Do you love children but perhaps don’t like the idea of working in a daycare or group childcare setting? Does the idea of working with a child one-on-one in his home really appeal to you? If the idea of becoming a nanny sparks your interest, consider these 100 things.
When it comes to working as a nanny, in addition to a genuine love of children and a basic understanding of child development, there are other things required.
- If you decide to work as a nanny, most nanny placement agencies and even some states have minimum age requirements. If you aren’t 18, you’ll likely have to wait.
- In addition to age requirements, many agencies and parents will expect you to have at minimum a high school diploma. If you didn’t finish high school, you can look into getting your GED.
- In order to accept work legally in the United States, you must have valid work authorization. If you are not a citizen, you can look into getting a green card or work permit.
- A clear criminal history is essential to finding a nanny position. Most families will conduct background checks, and some will consider you a no-go even for a parking ticket.
- It may surprise you, but your credit history may be part of a background check. If you think all those late payments on your credit card only affect your ability to get more credit, think again: a bad credit history might make a prospective family feel you are too irresponsible to watch their children.
- Within your background check, prospective families will likely investigate how long you remained with previous jobs, childcare-based or not. If you have a tendency to job-hop, families might not trust you to settle in with their children.
- If you have a problem with drugs or alcohol, a nanny career isn’t for you. Even if a nanny has completely detoxed, families are reluctant to hire someone with a history of substance abuse.
- If you’re a smoker, quit. Aside from your own health, you need to consider the health of the children you may watch; most parents won’t hire a smoking nanny.
Although becoming a nanny doesn’t require a specific degree, there’s no such thing as too much knowledge or experience.
- Certificates or degrees in child development make you far more appealing to families looking for a nanny. The International Nanny Association offers a Nanny Credential Exam nannies can take to test and prove their child care knowledge.
- Nannies with a minimum of a bachelor’s degree are qualified to work as governesses and offer an educational slant to the services they provide.
- EMT training or a nursing background can be very helpful on the job and will be seen as tremendously valuable to prospective employers.
- If you don’t already have a CPR certification, you need to get one before you start a job. Very few families will hire a nanny who is not CPR certified.
- Certification in first aid is also essential. Skinned knees, bee stings, and accidents are part of childhood and a nanny needs to know how to treat minor injuries properly.
- Many children take medications for behavioral problems and minor ailments, such as asthma or allergies. You should know how to administer such medications as necessary, especially if you end up caring for a child who requires an Epi-Pen. Families should always provide written instruction and consent prior to a nanny dispensing and administering any medication.
- Familiarize yourself with the nutritional guidelines set forth by the USDA. Most nanny jobs require nannies to prepare meals and snacks for the children in their care.

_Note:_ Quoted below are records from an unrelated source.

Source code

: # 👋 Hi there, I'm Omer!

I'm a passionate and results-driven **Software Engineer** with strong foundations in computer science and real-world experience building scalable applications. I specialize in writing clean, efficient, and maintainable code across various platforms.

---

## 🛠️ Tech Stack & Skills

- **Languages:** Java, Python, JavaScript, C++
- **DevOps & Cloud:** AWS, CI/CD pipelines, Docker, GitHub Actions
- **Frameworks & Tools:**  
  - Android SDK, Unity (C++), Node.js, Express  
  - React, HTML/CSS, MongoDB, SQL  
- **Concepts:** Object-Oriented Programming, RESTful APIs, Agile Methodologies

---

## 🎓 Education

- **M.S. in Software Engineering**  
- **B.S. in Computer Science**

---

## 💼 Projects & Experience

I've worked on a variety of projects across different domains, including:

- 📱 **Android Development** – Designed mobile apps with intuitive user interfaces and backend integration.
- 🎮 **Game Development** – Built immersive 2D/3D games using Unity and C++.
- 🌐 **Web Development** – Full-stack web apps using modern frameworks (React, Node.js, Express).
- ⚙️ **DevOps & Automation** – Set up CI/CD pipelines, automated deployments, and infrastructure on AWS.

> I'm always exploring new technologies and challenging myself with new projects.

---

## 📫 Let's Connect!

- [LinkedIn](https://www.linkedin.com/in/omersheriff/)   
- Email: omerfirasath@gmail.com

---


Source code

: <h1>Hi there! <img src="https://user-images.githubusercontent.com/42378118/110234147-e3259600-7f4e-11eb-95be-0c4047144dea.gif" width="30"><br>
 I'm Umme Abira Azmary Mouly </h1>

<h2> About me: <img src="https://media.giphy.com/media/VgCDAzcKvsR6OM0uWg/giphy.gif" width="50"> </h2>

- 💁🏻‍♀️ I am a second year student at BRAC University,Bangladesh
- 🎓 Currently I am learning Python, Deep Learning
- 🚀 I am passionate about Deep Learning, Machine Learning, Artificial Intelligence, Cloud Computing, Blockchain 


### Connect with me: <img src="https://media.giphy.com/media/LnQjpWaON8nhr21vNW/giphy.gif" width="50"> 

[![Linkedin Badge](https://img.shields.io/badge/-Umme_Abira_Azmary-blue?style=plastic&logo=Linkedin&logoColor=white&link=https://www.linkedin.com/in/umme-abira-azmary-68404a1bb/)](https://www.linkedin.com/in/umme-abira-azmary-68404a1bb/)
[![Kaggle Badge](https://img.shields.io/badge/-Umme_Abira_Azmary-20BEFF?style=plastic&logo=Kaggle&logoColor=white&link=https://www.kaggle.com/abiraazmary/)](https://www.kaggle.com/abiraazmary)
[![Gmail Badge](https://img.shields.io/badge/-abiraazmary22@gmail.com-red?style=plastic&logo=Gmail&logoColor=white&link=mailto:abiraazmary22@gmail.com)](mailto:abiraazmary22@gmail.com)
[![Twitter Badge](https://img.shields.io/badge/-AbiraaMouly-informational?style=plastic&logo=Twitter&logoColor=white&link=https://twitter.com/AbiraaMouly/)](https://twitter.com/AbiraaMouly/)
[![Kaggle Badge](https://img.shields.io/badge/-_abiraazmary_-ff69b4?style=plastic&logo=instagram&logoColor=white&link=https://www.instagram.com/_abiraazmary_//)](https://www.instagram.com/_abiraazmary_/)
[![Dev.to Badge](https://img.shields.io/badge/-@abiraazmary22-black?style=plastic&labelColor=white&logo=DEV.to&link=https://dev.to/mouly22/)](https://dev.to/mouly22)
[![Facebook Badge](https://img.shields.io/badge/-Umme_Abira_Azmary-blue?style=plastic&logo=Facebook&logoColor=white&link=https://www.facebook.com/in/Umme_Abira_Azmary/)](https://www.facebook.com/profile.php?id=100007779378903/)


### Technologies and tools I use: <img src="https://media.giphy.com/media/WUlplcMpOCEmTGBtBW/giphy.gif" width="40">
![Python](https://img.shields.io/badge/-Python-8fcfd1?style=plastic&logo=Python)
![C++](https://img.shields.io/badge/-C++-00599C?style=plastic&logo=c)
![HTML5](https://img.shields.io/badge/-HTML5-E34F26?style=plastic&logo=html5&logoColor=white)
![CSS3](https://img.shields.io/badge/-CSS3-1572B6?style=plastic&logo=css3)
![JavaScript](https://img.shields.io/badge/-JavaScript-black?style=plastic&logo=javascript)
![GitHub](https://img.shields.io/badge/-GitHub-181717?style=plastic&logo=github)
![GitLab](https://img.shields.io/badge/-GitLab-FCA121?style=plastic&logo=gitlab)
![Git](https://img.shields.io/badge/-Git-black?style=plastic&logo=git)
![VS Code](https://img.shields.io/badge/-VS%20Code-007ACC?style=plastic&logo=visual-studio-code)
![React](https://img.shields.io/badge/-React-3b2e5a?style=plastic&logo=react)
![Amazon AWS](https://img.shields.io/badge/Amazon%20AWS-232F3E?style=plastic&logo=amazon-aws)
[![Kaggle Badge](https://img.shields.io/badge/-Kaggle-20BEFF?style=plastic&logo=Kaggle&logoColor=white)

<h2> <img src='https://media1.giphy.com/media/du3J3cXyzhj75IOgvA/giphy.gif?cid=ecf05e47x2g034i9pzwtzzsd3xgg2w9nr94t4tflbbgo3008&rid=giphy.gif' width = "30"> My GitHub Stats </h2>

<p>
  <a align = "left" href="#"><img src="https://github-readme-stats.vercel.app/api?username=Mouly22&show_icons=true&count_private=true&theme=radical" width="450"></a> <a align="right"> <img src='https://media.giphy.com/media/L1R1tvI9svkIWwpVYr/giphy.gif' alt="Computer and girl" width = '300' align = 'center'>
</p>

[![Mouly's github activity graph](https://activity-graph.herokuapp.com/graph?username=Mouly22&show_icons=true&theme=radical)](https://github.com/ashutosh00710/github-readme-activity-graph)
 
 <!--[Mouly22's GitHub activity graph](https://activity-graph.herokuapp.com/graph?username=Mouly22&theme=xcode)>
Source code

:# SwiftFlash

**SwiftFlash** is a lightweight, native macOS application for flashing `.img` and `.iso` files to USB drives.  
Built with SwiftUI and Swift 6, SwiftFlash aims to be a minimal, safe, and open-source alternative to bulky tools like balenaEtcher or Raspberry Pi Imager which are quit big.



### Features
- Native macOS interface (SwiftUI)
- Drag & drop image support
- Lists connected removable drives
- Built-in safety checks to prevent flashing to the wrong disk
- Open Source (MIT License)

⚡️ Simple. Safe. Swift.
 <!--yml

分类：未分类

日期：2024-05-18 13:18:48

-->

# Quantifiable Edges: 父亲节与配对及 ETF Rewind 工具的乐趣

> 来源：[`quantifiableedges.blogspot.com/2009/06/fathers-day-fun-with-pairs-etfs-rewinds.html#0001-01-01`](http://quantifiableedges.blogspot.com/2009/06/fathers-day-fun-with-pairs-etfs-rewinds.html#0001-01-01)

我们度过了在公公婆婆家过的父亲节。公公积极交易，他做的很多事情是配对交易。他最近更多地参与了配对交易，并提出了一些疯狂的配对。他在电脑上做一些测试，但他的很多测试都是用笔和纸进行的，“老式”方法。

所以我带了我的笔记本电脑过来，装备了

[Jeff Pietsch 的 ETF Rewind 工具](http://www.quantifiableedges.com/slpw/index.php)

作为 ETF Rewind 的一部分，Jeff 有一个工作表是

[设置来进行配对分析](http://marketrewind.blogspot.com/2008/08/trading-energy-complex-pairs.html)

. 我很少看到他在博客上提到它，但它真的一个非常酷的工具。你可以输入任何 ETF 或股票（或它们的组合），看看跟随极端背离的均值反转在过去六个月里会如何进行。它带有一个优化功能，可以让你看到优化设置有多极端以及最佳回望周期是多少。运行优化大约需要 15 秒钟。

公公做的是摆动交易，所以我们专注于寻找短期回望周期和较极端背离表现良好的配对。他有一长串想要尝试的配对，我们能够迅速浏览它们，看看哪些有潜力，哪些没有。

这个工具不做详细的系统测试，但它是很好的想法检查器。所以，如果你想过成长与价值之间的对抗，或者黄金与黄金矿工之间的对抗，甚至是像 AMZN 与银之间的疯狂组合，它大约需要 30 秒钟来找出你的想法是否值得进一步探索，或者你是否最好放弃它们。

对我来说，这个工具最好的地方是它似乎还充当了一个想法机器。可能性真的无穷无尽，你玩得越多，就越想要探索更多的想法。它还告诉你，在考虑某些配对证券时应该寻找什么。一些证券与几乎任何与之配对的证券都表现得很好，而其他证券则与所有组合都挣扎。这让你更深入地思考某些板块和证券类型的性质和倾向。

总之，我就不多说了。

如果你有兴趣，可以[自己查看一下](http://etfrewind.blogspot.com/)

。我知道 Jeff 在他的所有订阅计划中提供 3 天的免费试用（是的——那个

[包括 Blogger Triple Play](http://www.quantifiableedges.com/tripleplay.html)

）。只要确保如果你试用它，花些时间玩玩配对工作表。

- If you have a tendency towards unhealthy eating, you should strive to make healthier choices. Nannies serve as role models for the children in their care and should try to set a healthy example.
- Learn about special diets that you may encounter during your career as a nanny. Celiac disease, diabetes, and lactose intolerance all require alternative food choices and careful label reading. Being familiar with different types of vegetarian diets and how to keep a Kosher household can also help.
Some people begin their work as a nanny early in life, while others take on the role as a second career in their later years.
- The more experience you have with children, the more attractive of a nanny candidate you’ll be. Consider your previous childcare experience and be prepared to articulate your duties and responsibilities with each one.
- Retired persons in fields of social work, education, and child development often become nannies.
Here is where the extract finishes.